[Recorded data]
= = = =

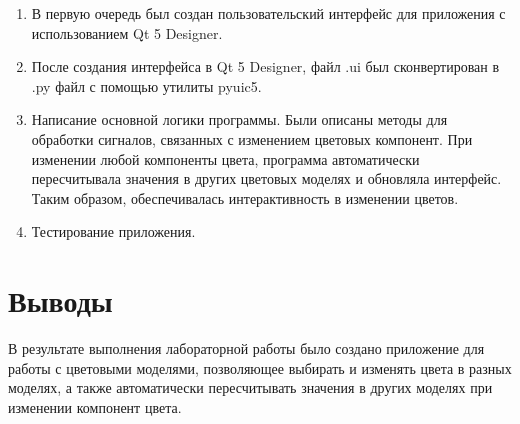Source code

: \documentclass{article}
\begin{document}
    \begin{enumerate}
        \item В первую очередь был создан пользовательский интерфейс для приложения с использованием Qt 5 Designer.

        \item После создания интерфейса в Qt 5 Designer, файл .ui был сконвертирован в .py файл с помощью утилиты pyuic5.

        \item Написание основной логики программы.
        Были описаны методы для обработки сигналов, связанных с изменением цветовых компонент.
        При изменении любой компоненты цвета, программа автоматически пересчитывала значения в других цветовых моделях и обновляла интерфейс.
        Таким образом, обеспечивалась интерактивность в изменении цветов.
        \item Тестирование приложения.

    \end{enumerate}

    \section{Выводы}
    В результате выполнения лабораторной работы было создано приложение для работы с цветовыми моделями, позволяющее выбирать и изменять цвета в разных моделях, а также автоматически пересчитывать значения в других моделях при изменении компонент цвета.
\end{document}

= = = =

Problem: Would you copy out each line of the records above where the word "значения" occurs?

Solution for this task:
        При изменении любой компоненты цвета, программа автоматически пересчитывала значения в других цветовых моделях и обновляла интерфейс.
    В результате выполнения лабораторной работы было создано приложение для работы с цветовыми моделями, позволяющее выбирать и изменять цвета в разных моделях, а также автоматически пересчитывать значения в других моделях при изменении компонент цвета.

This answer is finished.